I don't know why the Western cultures abandoned their history of collecting dowries from the bride and her family. I guess it's just a part of their transition to being a more cuckold feminist society.]
Dowries are a chain around the neck of Indian society. They are a major reason behind the extraordinarily high rate of female infanticide in India – girls are viewed as little other than a fiscal liability.

Plus, they are only of limited relevance to Pakistan (as well as the Muslim and Christian populations in India). In that culture, it is expected for the man to bring a financial contribution into the marriage: the mahr. This sum of money (it is usually cash, but can also be property, jewelry, etc.) automatically becomes the woman's in the event of divorce, but the quid pro quo is that the man's assets remain his own should the couple go their separate ways.
 
Hi,

I am from India and the situation here is that in the big cities (Delhi / Mumbai / Bangalore), the women are subject to more feminist propaganda (via social media / netflix / tv shows) and also consider themselves "strong" and "independent".

As a result, in urban areas, there is a shift in trends where the people who would consider arranged marriages are now considering love marriages.

This is something that is only expected to rise in the future. The anonymity of the city life also ensures that the social bonds remain as loose and atomised as ever.

So this in turn encourages the men and women to behave in a free for all sexual marketplace.

However this is not to say that there are no instances of traditional arranged marriages (there are) based on caste, religion, community etc.

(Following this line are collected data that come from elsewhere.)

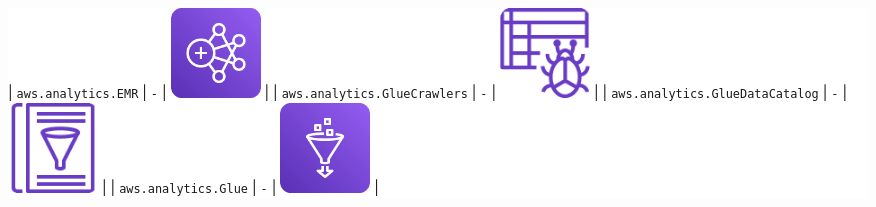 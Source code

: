 | `aws.analytics.EMR`                           | `-`   | <img width="90" src="../../docs/images/resources/aws/analytics/emr.png">                          |
| `aws.analytics.GlueCrawlers`                  | `-`   | <img width="90" src="../../docs/images/resources/aws/analytics/glue-crawlers.png">                |
| `aws.analytics.GlueDataCatalog`               | `-`   | <img width="90" src="../../docs/images/resources/aws/analytics/glue-data-catalog.png">            |
| `aws.analytics.Glue`                          | `-`   | <img width="90" src="../../docs/images/resources/aws/analytics/glue.png">                         |
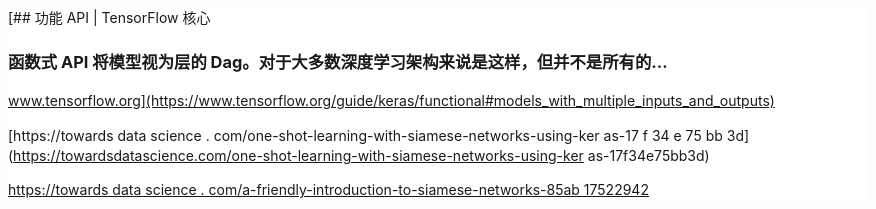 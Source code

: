 [](https://www.tensorflow.org/guide/keras/functional#models_with_multiple_inputs_and_outputs) [## 功能 API | TensorFlow 核心

### 函数式 API 将模型视为层的 Dag。对于大多数深度学习架构来说是这样，但并不是所有的…

www.tensorflow.org](https://www.tensorflow.org/guide/keras/functional#models_with_multiple_inputs_and_outputs) 

[https://towards data science . com/one-shot-learning-with-siamese-networks-using-ker as-17 f 34 e 75 bb 3d](https://towardsdatascience.com/one-shot-learning-with-siamese-networks-using-ker as-17f34e75bb3d)

[https://towards data science . com/a-friendly-introduction-to-siamese-networks-85ab 17522942](https://towardsdatascience.com/a-friendly-introduction-to-siamese-networks-85ab17522942)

However, in the more rural areas and towns, where the social life is more restricted, arranged marriages is more common over there.

In short, the cities which have a more westernised / global appeal such as the big cities, trends like feminism / working women / bar hopping women are the norm and this in turn also leads to a spike in the divorce rates as well.

Currently if we look at India, most of the divorces are happening only in the big urban areas where "women empowerment / independence / down with the brahminical patriarchy " is celebrated.

Divorce is an urban phenomenon.

In the rural villages, women who are divorced are socially ostracised and so there is less motivation for women to divorce over there.

I do not know what will happen over time in India, but I can safely say that as things are getting slowly westernised, the women will be sub-consciously be programmed by the media (be it TV / social media / smartphones etc) and this in turn COULD also lead to women feeling empowered enough in cutting family ties.
 
  • Like
Reactions: kel

kel

Pelican
In my travels I've noticed how hard the propaganda is targeting urbanites in developing countries (the same countries which are urbanizing more rapidly than the rest of the world, funnily enough). It's really bad. Globohomo, as the name suggests, is coming for everyone.
 
Found two articles from mainstream websites that support arranged marriages in my bookmarks. They explain why they last longer and are more stable.

Why an arranged marriage 'is more likely to develop into lasting love'

Why Are So Many Indian Arranged Marriages Successful?
 
I suspect one reason arranged marriages in India are more stable is because the type of person who would agree to an arranged marriage is also the type of person who has a traditional view on gender roles and sexual morality. It might not be expressly because the marriage was arranged.